### Task statement
Copy out word for word the line with "This repository contains" and the lines that follow it in the listing below, up to the final one.

### Records shown
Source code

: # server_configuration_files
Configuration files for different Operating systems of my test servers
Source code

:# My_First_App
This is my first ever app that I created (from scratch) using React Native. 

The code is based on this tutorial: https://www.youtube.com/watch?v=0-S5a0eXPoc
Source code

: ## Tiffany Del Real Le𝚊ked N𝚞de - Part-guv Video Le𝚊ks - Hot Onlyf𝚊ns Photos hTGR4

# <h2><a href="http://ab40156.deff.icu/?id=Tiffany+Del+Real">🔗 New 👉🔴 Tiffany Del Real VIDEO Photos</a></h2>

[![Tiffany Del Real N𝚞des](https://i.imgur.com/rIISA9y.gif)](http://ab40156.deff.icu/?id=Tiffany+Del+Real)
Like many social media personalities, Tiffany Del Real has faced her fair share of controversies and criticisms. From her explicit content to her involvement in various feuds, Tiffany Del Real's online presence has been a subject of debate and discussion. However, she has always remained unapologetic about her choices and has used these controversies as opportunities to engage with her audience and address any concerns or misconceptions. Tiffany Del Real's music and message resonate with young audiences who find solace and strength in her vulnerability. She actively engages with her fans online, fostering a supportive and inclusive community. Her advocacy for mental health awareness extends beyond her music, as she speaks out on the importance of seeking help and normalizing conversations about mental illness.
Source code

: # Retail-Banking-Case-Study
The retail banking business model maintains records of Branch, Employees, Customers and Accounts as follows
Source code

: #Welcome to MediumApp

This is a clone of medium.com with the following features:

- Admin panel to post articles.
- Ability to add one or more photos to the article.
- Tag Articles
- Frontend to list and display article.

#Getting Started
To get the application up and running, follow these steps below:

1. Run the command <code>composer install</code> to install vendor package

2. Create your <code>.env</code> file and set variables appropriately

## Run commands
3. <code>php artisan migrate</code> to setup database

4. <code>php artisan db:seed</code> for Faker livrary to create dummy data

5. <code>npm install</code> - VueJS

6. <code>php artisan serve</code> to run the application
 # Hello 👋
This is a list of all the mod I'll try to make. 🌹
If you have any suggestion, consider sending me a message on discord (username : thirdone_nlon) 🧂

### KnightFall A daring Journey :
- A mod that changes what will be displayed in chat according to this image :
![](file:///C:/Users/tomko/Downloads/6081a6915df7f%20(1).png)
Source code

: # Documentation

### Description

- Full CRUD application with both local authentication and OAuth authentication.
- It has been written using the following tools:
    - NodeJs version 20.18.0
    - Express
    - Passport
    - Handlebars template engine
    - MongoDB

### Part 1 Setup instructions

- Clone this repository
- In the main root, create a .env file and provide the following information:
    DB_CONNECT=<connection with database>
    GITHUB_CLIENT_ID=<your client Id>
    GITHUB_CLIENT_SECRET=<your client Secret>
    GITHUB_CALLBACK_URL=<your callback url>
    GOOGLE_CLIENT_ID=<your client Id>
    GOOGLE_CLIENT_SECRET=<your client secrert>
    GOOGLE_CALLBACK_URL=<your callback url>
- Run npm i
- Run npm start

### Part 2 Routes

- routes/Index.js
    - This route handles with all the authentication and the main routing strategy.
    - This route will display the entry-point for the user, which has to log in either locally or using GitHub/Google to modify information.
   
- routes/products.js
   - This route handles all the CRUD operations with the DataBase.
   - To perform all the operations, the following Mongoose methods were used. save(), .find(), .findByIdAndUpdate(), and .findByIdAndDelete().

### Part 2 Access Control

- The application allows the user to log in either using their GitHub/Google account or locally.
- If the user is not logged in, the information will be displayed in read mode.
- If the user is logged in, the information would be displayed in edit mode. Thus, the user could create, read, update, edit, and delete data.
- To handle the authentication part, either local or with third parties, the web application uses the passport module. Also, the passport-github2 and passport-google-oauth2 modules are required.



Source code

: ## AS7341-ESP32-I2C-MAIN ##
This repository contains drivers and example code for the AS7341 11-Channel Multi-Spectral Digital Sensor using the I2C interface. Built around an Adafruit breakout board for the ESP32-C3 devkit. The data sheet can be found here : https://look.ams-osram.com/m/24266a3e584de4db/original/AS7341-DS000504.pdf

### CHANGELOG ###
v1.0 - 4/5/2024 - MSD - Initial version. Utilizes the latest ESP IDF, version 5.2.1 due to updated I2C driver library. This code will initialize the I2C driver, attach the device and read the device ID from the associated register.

### Expected output
This repository contains drivers and example code for the AS7341 11-Channel Multi-Spectral Digital Sensor using the I2C interface. Built around an Adafruit breakout board for the ESP32-C3 devkit. The data sheet can be found here : https://look.ams-osram.com/m/24266a3e584de4db/original/AS7341-DS000504.pdf

### CHANGELOG ###
v1.0 - 4/5/2024 - MSD - Initial version. Utilizes the latest ESP IDF, version 5.2.1 due to updated I2C driver library. This code will initialize the I2C driver, attach the device and read the device ID from the associated register.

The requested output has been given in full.